Cisjordanie : "On est passé sur des modes opératoires d'occupation, de destruction qui rappellent Gaza"
TV 5 Monde
Depuis un mois, Israël a expulsé plus de 40 000 habitants des camps de réfugiés de Cisjordanie, du jamais vu depuis l'occupation de la région en 1967. Depuis le début de la guerre à Gaza, et en particulier depuis le cessez-le-feu, la violence s'intensifie dans cette zone occupée de Palestine. Jean-Francois Corty, président de Médecins Du Monde, revient sur cette accélération du conflit.

TV5Monde : Pouvez-vous décrire ce que vous observez actuellement en Cisjordanie ?
Entretien
Jean-Francois Corty, président de l’ONG Médecins du monde et chercheur associé à l’IRIS : Depuis le cessez-le-feu du 19 janvier à Gaza, on observe une montée en puissance de la violence israélienne en Cisjordanie, avec des modalités opératoires qu'on n'avait pas vues depuis 20 ans. On a noté la présence de chars, notamment dans les camps de réfugiés de Jénine, des bombardements aériens, des tactiques de sièges, des destructions massives de structures essentielles, etc. 44 Palestiniens sont morts et environ 45 000 personnes, venant des camps de plusieurs villes, ont été déplacées en peu de temps.

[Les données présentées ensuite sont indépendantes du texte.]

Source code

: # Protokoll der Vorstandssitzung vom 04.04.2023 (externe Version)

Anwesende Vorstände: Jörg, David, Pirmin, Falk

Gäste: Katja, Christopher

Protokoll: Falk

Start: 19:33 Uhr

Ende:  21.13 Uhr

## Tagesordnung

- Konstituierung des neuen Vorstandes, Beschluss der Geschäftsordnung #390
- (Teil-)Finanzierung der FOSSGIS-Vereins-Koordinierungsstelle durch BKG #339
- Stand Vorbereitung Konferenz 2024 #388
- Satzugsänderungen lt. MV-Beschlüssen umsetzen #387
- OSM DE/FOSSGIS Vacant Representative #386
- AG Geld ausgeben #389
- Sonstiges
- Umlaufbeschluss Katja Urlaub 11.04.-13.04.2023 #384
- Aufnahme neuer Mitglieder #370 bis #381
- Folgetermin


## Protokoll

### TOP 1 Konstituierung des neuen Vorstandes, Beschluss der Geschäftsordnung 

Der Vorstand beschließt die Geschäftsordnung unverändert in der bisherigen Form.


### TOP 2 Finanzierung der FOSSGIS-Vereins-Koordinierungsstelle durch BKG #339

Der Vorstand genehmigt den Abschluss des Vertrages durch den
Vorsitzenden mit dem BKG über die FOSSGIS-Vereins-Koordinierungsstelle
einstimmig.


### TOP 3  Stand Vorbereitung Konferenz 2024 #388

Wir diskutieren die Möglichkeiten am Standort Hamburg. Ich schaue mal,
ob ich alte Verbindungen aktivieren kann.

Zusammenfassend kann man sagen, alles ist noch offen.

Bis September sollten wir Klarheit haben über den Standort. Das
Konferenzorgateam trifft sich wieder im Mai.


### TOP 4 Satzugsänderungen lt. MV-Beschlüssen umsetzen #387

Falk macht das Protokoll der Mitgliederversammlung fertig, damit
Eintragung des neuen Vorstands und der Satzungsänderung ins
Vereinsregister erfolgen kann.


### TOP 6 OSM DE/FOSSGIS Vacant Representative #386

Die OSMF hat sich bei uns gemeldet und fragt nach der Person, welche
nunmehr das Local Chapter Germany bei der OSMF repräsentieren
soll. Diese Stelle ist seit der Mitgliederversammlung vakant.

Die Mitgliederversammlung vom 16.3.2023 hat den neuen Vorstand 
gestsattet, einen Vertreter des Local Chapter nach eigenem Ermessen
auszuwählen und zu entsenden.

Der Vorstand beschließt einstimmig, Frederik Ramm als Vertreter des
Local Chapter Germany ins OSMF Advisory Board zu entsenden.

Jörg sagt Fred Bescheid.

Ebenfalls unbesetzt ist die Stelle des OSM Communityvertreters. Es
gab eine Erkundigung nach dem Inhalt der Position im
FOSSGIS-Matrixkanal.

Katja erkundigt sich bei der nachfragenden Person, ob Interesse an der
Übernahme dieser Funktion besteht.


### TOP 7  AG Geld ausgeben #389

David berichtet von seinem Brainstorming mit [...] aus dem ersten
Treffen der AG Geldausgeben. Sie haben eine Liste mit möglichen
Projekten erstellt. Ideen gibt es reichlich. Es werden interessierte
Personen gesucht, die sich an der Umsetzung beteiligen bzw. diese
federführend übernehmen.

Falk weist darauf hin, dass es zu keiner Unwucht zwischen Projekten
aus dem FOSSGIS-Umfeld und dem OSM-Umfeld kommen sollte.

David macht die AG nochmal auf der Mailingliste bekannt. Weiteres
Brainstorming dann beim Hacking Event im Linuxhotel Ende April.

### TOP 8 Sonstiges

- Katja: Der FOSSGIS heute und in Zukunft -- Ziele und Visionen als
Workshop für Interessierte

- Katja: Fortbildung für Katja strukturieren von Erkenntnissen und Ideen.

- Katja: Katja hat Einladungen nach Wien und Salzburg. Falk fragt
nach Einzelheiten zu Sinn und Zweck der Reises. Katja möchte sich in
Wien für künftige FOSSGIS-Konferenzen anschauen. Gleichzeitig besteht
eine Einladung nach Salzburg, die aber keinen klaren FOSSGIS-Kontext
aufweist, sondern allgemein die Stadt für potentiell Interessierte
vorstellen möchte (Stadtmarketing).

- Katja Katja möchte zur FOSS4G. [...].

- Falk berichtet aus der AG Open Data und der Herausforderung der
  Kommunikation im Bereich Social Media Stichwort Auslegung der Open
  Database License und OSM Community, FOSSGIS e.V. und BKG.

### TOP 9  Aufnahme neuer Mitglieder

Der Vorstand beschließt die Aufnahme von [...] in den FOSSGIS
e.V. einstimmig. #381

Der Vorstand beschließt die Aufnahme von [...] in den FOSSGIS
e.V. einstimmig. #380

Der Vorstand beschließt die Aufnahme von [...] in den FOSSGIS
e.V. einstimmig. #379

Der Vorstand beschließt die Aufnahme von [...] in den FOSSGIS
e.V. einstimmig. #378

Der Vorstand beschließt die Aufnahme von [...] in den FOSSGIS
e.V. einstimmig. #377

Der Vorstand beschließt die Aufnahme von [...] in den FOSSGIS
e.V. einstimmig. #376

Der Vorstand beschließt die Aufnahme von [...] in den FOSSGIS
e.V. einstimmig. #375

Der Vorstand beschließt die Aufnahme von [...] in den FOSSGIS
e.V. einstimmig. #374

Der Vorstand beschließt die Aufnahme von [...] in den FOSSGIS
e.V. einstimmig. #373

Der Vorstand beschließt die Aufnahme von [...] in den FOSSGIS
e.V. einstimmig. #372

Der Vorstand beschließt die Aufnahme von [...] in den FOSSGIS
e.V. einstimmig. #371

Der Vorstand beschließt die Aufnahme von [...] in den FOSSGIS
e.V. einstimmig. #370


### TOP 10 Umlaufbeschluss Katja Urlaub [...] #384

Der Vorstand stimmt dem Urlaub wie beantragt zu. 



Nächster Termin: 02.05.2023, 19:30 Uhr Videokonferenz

Il y a aussi une accélération de la dégradation des conditions de vie, de l'accès à différents droits et aux soins des populations qui vivent en Cisjordanie, où il y a déjà une colonisation active depuis 1967. On a noté une augmentation des checkpoints, qui va avec la réduction de la possibilité d’accéder à des centres de santé ou à des hôpitaux. Celui de Jénine a par exemple été encerclé.
Les autorités israéliennes ont annoncé interdire le retour des habitants des camps expulsés. On est sur des pratiques d'expulsion massive, de destruction de lieux de vie, totalement en rupture avec le droit international et le droit international humanitaire. Et rien ne dit qu'il ne va pas y avoir d'autres expulsions.
Les intentions politiques d'annexion ne sont pas remises en question par les acteurs israéliens ni contestées plus que ça par leurs différents partenaires.
TV5Monde : Comment la situation a-t-elle évolué en Cisjordanie depuis le début de la guerre à Gaza, en octobre 2023 ?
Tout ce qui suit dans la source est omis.